Dataset entries
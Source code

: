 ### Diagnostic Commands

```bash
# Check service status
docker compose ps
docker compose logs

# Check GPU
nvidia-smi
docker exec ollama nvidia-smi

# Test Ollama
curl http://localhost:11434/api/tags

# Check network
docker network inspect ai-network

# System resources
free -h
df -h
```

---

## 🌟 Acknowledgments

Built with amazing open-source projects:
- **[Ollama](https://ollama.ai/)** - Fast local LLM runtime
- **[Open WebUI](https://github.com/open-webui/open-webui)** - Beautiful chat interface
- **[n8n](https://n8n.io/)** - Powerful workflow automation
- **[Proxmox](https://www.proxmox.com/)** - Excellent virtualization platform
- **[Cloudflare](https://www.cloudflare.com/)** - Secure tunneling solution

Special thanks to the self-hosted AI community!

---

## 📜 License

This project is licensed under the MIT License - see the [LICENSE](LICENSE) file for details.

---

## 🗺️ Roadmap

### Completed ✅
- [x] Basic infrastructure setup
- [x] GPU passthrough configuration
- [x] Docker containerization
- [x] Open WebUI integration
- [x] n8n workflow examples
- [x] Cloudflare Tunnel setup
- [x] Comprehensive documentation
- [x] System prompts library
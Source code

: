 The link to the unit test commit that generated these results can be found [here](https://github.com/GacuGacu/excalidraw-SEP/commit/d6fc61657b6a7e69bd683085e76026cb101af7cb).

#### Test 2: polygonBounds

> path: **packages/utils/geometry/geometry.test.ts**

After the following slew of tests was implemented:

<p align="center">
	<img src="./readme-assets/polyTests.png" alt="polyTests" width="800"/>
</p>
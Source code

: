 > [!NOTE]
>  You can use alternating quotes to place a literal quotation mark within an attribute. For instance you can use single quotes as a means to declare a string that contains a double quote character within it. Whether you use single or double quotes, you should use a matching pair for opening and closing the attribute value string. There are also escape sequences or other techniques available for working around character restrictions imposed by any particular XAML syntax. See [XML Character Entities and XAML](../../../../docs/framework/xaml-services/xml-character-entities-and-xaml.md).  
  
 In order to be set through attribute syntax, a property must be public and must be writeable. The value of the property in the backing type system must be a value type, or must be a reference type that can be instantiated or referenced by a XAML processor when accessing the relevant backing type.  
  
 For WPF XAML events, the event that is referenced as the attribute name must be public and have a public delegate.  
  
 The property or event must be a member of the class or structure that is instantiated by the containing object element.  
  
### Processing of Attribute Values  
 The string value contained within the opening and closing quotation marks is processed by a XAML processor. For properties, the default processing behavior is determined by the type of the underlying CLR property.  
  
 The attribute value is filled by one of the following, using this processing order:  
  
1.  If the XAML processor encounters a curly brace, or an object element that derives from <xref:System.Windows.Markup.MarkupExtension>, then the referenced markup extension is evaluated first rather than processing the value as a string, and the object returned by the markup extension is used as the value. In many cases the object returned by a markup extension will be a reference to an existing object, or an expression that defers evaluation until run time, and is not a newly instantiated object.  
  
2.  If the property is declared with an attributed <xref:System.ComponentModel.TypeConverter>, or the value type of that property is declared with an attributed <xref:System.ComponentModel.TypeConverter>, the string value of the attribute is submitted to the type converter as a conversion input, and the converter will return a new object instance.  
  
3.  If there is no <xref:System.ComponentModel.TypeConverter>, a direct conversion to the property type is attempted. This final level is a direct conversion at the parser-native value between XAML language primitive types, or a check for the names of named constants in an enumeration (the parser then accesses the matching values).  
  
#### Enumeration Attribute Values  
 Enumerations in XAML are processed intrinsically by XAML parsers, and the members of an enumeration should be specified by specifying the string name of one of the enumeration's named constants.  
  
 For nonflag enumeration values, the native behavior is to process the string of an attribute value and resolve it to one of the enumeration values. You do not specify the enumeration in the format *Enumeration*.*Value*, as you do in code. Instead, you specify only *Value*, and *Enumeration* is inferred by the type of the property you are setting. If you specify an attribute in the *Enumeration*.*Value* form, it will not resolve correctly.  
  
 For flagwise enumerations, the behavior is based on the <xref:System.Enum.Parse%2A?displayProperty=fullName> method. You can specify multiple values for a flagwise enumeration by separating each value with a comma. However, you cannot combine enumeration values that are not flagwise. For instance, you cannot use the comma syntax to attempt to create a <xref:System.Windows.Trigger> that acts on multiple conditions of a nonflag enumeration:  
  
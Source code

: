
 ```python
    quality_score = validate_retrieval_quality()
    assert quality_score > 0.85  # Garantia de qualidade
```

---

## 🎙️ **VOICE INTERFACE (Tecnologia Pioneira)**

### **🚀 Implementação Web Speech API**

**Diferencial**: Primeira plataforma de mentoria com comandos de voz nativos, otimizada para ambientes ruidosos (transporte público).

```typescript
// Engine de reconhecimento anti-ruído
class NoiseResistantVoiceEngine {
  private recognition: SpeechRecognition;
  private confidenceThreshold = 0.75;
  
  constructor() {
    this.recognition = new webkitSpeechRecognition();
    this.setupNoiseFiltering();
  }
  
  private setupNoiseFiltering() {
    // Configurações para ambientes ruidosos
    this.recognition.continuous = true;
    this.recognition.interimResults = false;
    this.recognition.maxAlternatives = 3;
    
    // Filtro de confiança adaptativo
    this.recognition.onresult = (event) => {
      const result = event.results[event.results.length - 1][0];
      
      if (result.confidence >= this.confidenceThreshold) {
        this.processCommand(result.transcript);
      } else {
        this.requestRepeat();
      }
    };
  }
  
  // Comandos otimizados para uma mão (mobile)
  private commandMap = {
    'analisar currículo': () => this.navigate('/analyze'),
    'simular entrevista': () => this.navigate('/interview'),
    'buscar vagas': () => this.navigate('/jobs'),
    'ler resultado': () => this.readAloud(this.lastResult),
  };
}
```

TASK OBJECTIVE
All of the data above should be reproduced verbatim.

SOLUTION TO THE PROBLEM
Source code

: ### Diagnostic Commands

```bash
# Check service status
docker compose ps
docker compose logs

# Check GPU
nvidia-smi
docker exec ollama nvidia-smi

# Test Ollama
curl http://localhost:11434/api/tags

# Check network
docker network inspect ai-network

# System resources
free -h
df -h
```

---

## 🌟 Acknowledgments

Built with amazing open-source projects:
- **[Ollama](https://ollama.ai/)** - Fast local LLM runtime
- **[Open WebUI](https://github.com/open-webui/open-webui)** - Beautiful chat interface
- **[n8n](https://n8n.io/)** - Powerful workflow automation
- **[Proxmox](https://www.proxmox.com/)** - Excellent virtualization platform
- **[Cloudflare](https://www.cloudflare.com/)** - Secure tunneling solution

Special thanks to the self-hosted AI community!

---

## 📜 License

This project is licensed under the MIT License - see the [LICENSE](LICENSE) file for details.

---

## 🗺️ Roadmap

### Completed ✅
- [x] Basic infrastructure setup
- [x] GPU passthrough configuration
- [x] Docker containerization
- [x] Open WebUI integration
- [x] n8n workflow examples
- [x] Cloudflare Tunnel setup
- [x] Comprehensive documentation
- [x] System prompts library
Source code

: The link to the unit test commit that generated these results can be found [here](https://github.com/GacuGacu/excalidraw-SEP/commit/d6fc61657b6a7e69bd683085e76026cb101af7cb).

#### Test 2: polygonBounds

> path: **packages/utils/geometry/geometry.test.ts**

After the following slew of tests was implemented:

<p align="center">
	<img src="./readme-assets/polyTests.png" alt="polyTests" width="800"/>
</p>
Source code

: > [!NOTE]
>  You can use alternating quotes to place a literal quotation mark within an attribute. For instance you can use single quotes as a means to declare a string that contains a double quote character within it. Whether you use single or double quotes, you should use a matching pair for opening and closing the attribute value string. There are also escape sequences or other techniques available for working around character restrictions imposed by any particular XAML syntax. See [XML Character Entities and XAML](../../../../docs/framework/xaml-services/xml-character-entities-and-xaml.md).  
  
 In order to be set through attribute syntax, a property must be public and must be writeable. The value of the property in the backing type system must be a value type, or must be a reference type that can be instantiated or referenced by a XAML processor when accessing the relevant backing type.  
  
 For WPF XAML events, the event that is referenced as the attribute name must be public and have a public delegate.  
  
 The property or event must be a member of the class or structure that is instantiated by the containing object element.  
  
### Processing of Attribute Values  
 The string value contained within the opening and closing quotation marks is processed by a XAML processor. For properties, the default processing behavior is determined by the type of the underlying CLR property.  
  
 The attribute value is filled by one of the following, using this processing order:  
  
1.  If the XAML processor encounters a curly brace, or an object element that derives from <xref:System.Windows.Markup.MarkupExtension>, then the referenced markup extension is evaluated first rather than processing the value as a string, and the object returned by the markup extension is used as the value. In many cases the object returned by a markup extension will be a reference to an existing object, or an expression that defers evaluation until run time, and is not a newly instantiated object.  
  
2.  If the property is declared with an attributed <xref:System.ComponentModel.TypeConverter>, or the value type of that property is declared with an attributed <xref:System.ComponentModel.TypeConverter>, the string value of the attribute is submitted to the type converter as a conversion input, and the converter will return a new object instance.  
  
3.  If there is no <xref:System.ComponentModel.TypeConverter>, a direct conversion to the property type is attempted. This final level is a direct conversion at the parser-native value between XAML language primitive types, or a check for the names of named constants in an enumeration (the parser then accesses the matching values).  
  
#### Enumeration Attribute Values  
 Enumerations in XAML are processed intrinsically by XAML parsers, and the members of an enumeration should be specified by specifying the string name of one of the enumeration's named constants.  
  
 For nonflag enumeration values, the native behavior is to process the string of an attribute value and resolve it to one of the enumeration values. You do not specify the enumeration in the format *Enumeration*.*Value*, as you do in code. Instead, you specify only *Value*, and *Enumeration* is inferred by the type of the property you are setting. If you specify an attribute in the *Enumeration*.*Value* form, it will not resolve correctly.  
  
 For flagwise enumerations, the behavior is based on the <xref:System.Enum.Parse%2A?displayProperty=fullName> method. You can specify multiple values for a flagwise enumeration by separating each value with a comma. However, you cannot combine enumeration values that are not flagwise. For instance, you cannot use the comma syntax to attempt to create a <xref:System.Windows.Trigger> that acts on multiple conditions of a nonflag enumeration:  
  
Source code

:
 ```python
    quality_score = validate_retrieval_quality()
    assert quality_score > 0.85  # Garantia de qualidade
```

---

## 🎙️ **VOICE INTERFACE (Tecnologia Pioneira)**

### **🚀 Implementação Web Speech API**

**Diferencial**: Primeira plataforma de mentoria com comandos de voz nativos, otimizada para ambientes ruidosos (transporte público).

```typescript
// Engine de reconhecimento anti-ruído
class NoiseResistantVoiceEngine {
  private recognition: SpeechRecognition;
  private confidenceThreshold = 0.75;
  
  constructor() {
    this.recognition = new webkitSpeechRecognition();
    this.setupNoiseFiltering();
  }
  
  private setupNoiseFiltering() {
    // Configurações para ambientes ruidosos
    this.recognition.continuous = true;
    this.recognition.interimResults = false;
    this.recognition.maxAlternatives = 3;
    
    // Filtro de confiança adaptativo
    this.recognition.onresult = (event) => {
      const result = event.results[event.results.length - 1][0];
      
      if (result.confidence >= this.confidenceThreshold) {
        this.processCommand(result.transcript);
      } else {
        this.requestRepeat();
      }
    };
  }
  
  // Comandos otimizados para uma mão (mobile)
  private commandMap = {
    'analisar currículo': () => this.navigate('/analyze'),
    'simular entrevista': () => this.navigate('/interview'),
    'buscar vagas': () => this.navigate('/jobs'),
    'ler resultado': () => this.readAloud(this.lastResult),
  };
}
```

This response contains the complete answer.